* **WHAT THE TASK ASKS**
Write the listing out again, all of it, word for word.

* **INPUT DATA**
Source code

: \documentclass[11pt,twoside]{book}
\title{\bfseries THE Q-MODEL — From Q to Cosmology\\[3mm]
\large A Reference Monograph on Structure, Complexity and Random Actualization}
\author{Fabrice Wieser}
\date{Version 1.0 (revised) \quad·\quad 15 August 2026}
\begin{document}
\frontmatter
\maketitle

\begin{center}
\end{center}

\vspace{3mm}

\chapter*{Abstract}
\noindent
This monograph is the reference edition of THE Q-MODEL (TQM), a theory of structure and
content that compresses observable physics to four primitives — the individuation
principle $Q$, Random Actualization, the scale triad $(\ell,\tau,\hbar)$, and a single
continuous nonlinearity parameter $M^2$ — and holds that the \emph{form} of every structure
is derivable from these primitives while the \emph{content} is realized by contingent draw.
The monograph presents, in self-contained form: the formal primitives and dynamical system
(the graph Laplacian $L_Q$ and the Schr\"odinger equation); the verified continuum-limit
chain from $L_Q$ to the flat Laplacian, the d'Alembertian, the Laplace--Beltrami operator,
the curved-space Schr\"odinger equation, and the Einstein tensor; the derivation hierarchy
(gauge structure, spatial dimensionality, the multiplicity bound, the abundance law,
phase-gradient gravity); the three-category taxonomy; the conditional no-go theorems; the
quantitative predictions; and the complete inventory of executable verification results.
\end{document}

* **YOUR SOLUTION**
Source code

: \documentclass[11pt,twoside]{book}
\title{\bfseries THE Q-MODEL — From Q to Cosmology\\[3mm]
\large A Reference Monograph on Structure, Complexity and Random Actualization}
\author{Fabrice Wieser}
\date{Version 1.0 (revised) \quad·\quad 15 August 2026}
\begin{document}
\frontmatter
\maketitle

\begin{center}
\end{center}

\vspace{3mm}

\chapter*{Abstract}
\noindent
This monograph is the reference edition of THE Q-MODEL (TQM), a theory of structure and
content that compresses observable physics to four primitives — the individuation
principle $Q$, Random Actualization, the scale triad $(\ell,\tau,\hbar)$, and a single
continuous nonlinearity parameter $M^2$ — and holds that the \emph{form} of every structure
is derivable from these primitives while the \emph{content} is realized by contingent draw.
The monograph presents, in self-contained form: the formal primitives and dynamical system
(the graph Laplacian $L_Q$ and the Schr\"odinger equation); the verified continuum-limit
chain from $L_Q$ to the flat Laplacian, the d'Alembertian, the Laplace--Beltrami operator,
the curved-space Schr\"odinger equation, and the Einstein tensor; the derivation hierarchy
(gauge structure, spatial dimensionality, the multiplicity bound, the abundance law,
phase-gradient gravity); the three-category taxonomy; the conditional no-go theorems; the
quantitative predictions; and the complete inventory of executable verification results.
\end{document}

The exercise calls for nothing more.